AgudoRS
16.346 habitantes · IBGE 4300109
Resumo socioambiental
Agudo/RS apresenta um quadro de saneamento básico aquém dos parâmetros nacionais, com destaque para a cobertura de água, que atingiu 46,1% em 2024 — bem abaixo da mediana nacional (73,2%) e do patamar gaúcho (86,2%), posicionando o município no percentil 17 do país. Mais preocupante é a perda de água na distribuição, que saltou para 36,1% em 2024, um aumento de 60,7% desde 2010, superando a mediana nacional (29,1%) e aproximando-se do valor médio do Rio Grande do Sul (39,4%). Essa combinação de baixa cobertura com alta perda sugere ineficiência estrutural na rede de abastecimento, que compromete tanto o acesso da população quanto a sustentabilidade do sistema.
Na gestão de resíduos sólidos, o município mostra evolução positiva: o destino inadequado de domicílios caiu de 31,3% (2010) para 13,5% (2022), redução de 57%, ficando próximo da mediana nacional (14,9%), embora ainda distante do desempenho do RS (4,5%). A coleta domiciliar atingiu 73,2% em 2022, ligeiramente abaixo da mediana nacional (76,9%). Essa melhoria no manejo de resíduos, contudo, não se refletiu nas emissões do setor, que se mantiveram estáveis em torno de 6.216 tCO₂e em 2024, no patamar da mediana nacional — indicando que os ganhos em destinação adequada ainda não geraram redução proporcional nas emissões associadas.
O indicador mais crítico é o de emissões totais de GEE, que alcançou 510.730 tCO₂e em 2024, alta de 37,6% em relação a 2010 e mais de três vezes a mediana nacional (138.513 tCO₂e), colocando Agudo no percentil 80 do país. A série histórica mostra grande volatilidade, com pico atípico em 2021 (642.867 tCO₂e), sugerindo forte influência de fatores como mudança de uso do solo ou agropecuária, não detalhados neste dossiê. Em contrapartida, as emissões de energia vêm em trajetória de queda (-26,2% desde 2010, chegando a 23.840 tCO₂e em 2024), o que indica que o problema emissivo do município não está concentrado no setor energético.

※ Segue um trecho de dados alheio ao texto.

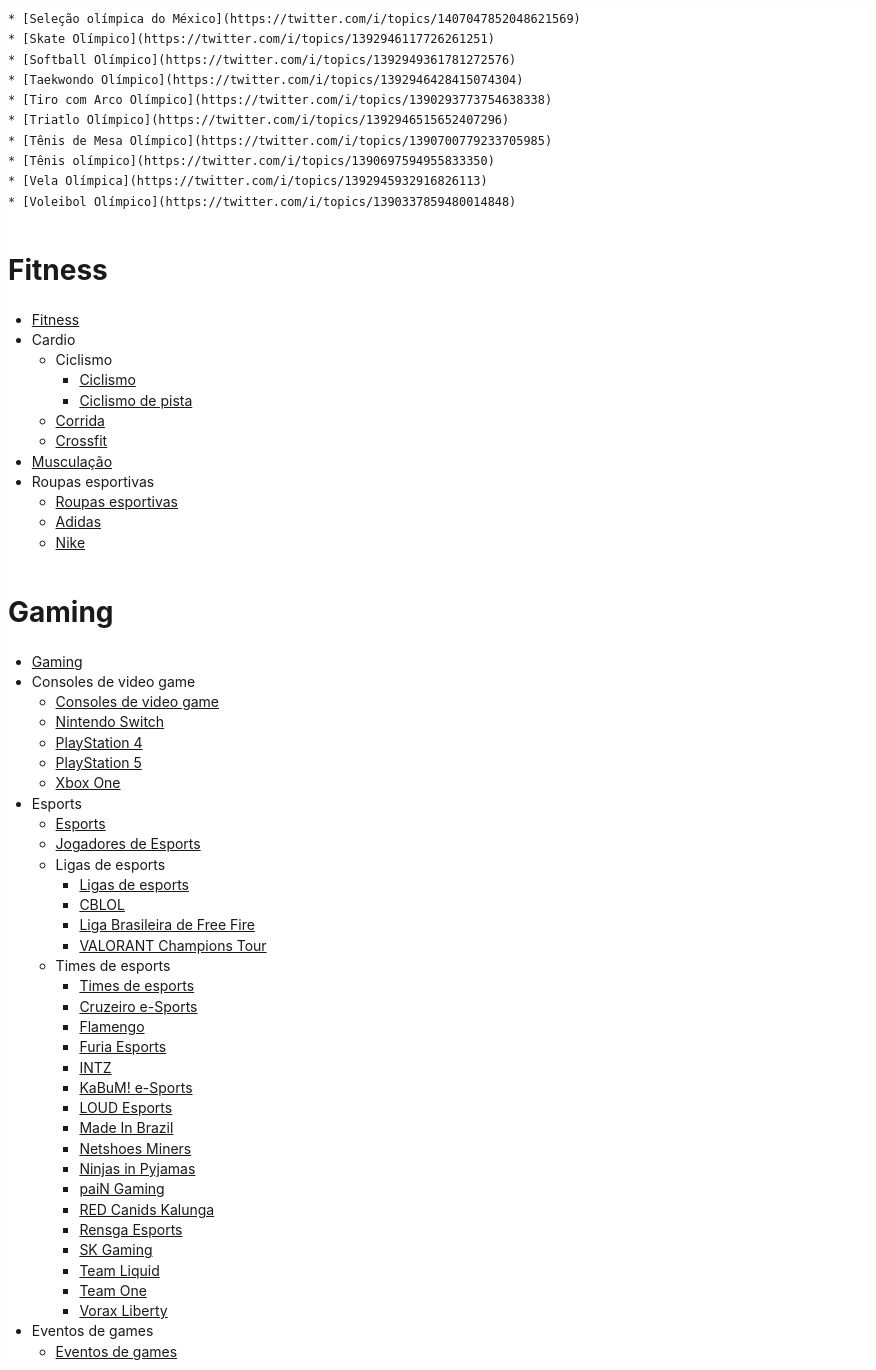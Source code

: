    * [Seleção olímpica do México](https://twitter.com/i/topics/1407047852048621569)
    * [Skate Olímpico](https://twitter.com/i/topics/1392946117726261251)
    * [Softball Olímpico](https://twitter.com/i/topics/1392949361781272576)
    * [Taekwondo Olímpico](https://twitter.com/i/topics/1392946428415074304)
    * [Tiro com Arco Olímpico](https://twitter.com/i/topics/1390293773754638338)
    * [Triatlo Olímpico](https://twitter.com/i/topics/1392946515652407296)
    * [Tênis de Mesa Olímpico](https://twitter.com/i/topics/1390700779233705985)
    * [Tênis olímpico](https://twitter.com/i/topics/1390697594955833350)
    * [Vela Olímpica](https://twitter.com/i/topics/1392945932916826113)
    * [Voleibol Olímpico](https://twitter.com/i/topics/1390337859480014848)

Fitness
==========

* [Fitness](https://twitter.com/i/topics/847872878041219072)
* Cardio
  * Ciclismo
    * [Ciclismo](https://twitter.com/i/topics/847900751321997312)
    * [Ciclismo de pista](https://twitter.com/i/topics/1410001682541338626)
  * [Corrida](https://twitter.com/i/topics/917496899715788801)
  * [Crossfit](https://twitter.com/i/topics/917515461838774272)
* [Musculação](https://twitter.com/i/topics/917493759486566400)
* Roupas esportivas
  * [Roupas esportivas](https://twitter.com/i/topics/1248316002317643776)
  * [Adidas](https://twitter.com/i/topics/10026773952)
  * [Nike](https://twitter.com/i/topics/10026482869)

Gaming
==========

* [Gaming](https://twitter.com/i/topics/847527650667094017)
* Consoles de video game
  * [Consoles de video game](https://twitter.com/i/topics/1070028376662888448)
  * [Nintendo Switch](https://twitter.com/i/topics/856739783577554949)
  * [PlayStation 4](https://twitter.com/i/topics/1201628202105335808)
  * [PlayStation 5](https://twitter.com/i/topics/1201630019065274369)
  * [Xbox One](https://twitter.com/i/topics/1201627082238742528)
* Esports
  * [Esports](https://twitter.com/i/topics/839544337360801792)
  * [Jogadores de Esports](https://twitter.com/i/topics/1288168909422518272)
  * Ligas de esports
    * [Ligas de esports](https://twitter.com/i/topics/1272667416061861888)
    * [CBLOL](https://twitter.com/i/topics/1215000572325027840)
    * [Liga Brasileira de Free Fire](https://twitter.com/i/topics/1291754839144148994)
    * [VALORANT Champions Tour](https://twitter.com/i/topics/1366454810371743744)
  * Times de esports
    * [Times de esports](https://twitter.com/i/topics/1272667111932878848)
    * [Cruzeiro e-Sports](https://twitter.com/i/topics/1293170541830926339)
    * [Flamengo](https://twitter.com/i/topics/1115272951723511808)
    * [Furia Esports](https://twitter.com/i/topics/1116034906793041920)
    * [INTZ](https://twitter.com/i/topics/1115299615719342083)
    * [KaBuM! e-Sports](https://twitter.com/i/topics/1116019143289888768)
    * [LOUD Esports](https://twitter.com/i/topics/1293180097382322181)
    * [Made In Brazil](https://twitter.com/i/topics/1037060335075618819)
    * [Netshoes Miners](https://twitter.com/i/topics/1400452626316103681)
    * [Ninjas in Pyjamas](https://twitter.com/i/topics/871732482961326080)
    * [paiN Gaming](https://twitter.com/i/topics/995036673581895680)
    * [RED Canids Kalunga](https://twitter.com/i/topics/1293232837378768897)
    * [Rensga Esports](https://twitter.com/i/topics/1346158996843945984)
    * [SK Gaming](https://twitter.com/i/topics/859526611938320384)
    * [Team Liquid](https://twitter.com/i/topics/857262971797385216)
    * [Team One](https://twitter.com/i/topics/927940232573468675)
    * [Vorax Liberty](https://twitter.com/i/topics/1346160095994867712)
* Eventos de games
  * [Eventos de games](https://twitter.com/i/topics/1291094662682271744)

Do ponto de vista de infraestrutura energética e riscos hidrológicos, o município possui expressiva capacidade hidráulica instalada (63 MW, percentil 80 nacional), mas capacidade solar ainda incipiente (375 kW, percentil 29, sem crescimento desde a implantação). Os registros de eventos extremos em 2016 — 3 ocorrências de cheia e 4 de seca — situam Agudo entre os municípios de maior percentil nacional (93 e 72, respectivamente), reforçando a necessidade de atenção à gestão de recursos hídricos, tema que se conecta diretamente às fragilidades já identificadas na rede de abastecimento de água.
Gerado em 10/07/2026
Saneamento
Governança do saneamento
Infraestrutura de saneamento
Cobertura de água
SNIS/SINISA
46.1%
2024
Perda de água
SNIS/SINISA
36.1%
2024
Resíduos
Domicílios com coleta
IBGE Censodomiciliar
73.2%
2022
Destino inadequado (domicílios)
IBGE Censodomiciliar
13.5%
2022
Energia
Matriz energética
SIGA · 2024
63 MW
Potência solar
ANEEL (SIGA)
375 kW
2024
Potência hidráulica
ANEEL (SIGA)
63 MW
2024
Fontes limpas (% matriz)
ANEEL (SIGA)
100.0%
2024
Usinas solares (legado)
ANEEL (SIGA)
375 kW
2024
Clima
Emissões de GEE
SEEG
510.730 tCO₂e
2024
Emissões de resíduos
SEEG
6.216 tCO₂e
2024
Emissões de energia
SEEG
23.840 tCO₂e
2024
Registros de cheia
ANA
3
2016
Seca observada (ANA/SUM)
ANA
4
2016
Fontes: SNIS/SINISA, SEEG, ANEEL, IBAMA, PNCP e IBGE. Resumo gerado por IA a partir dos dados do Atlas — confira sempre na fonte oficial. Resumo atualizado em 10/07/2026.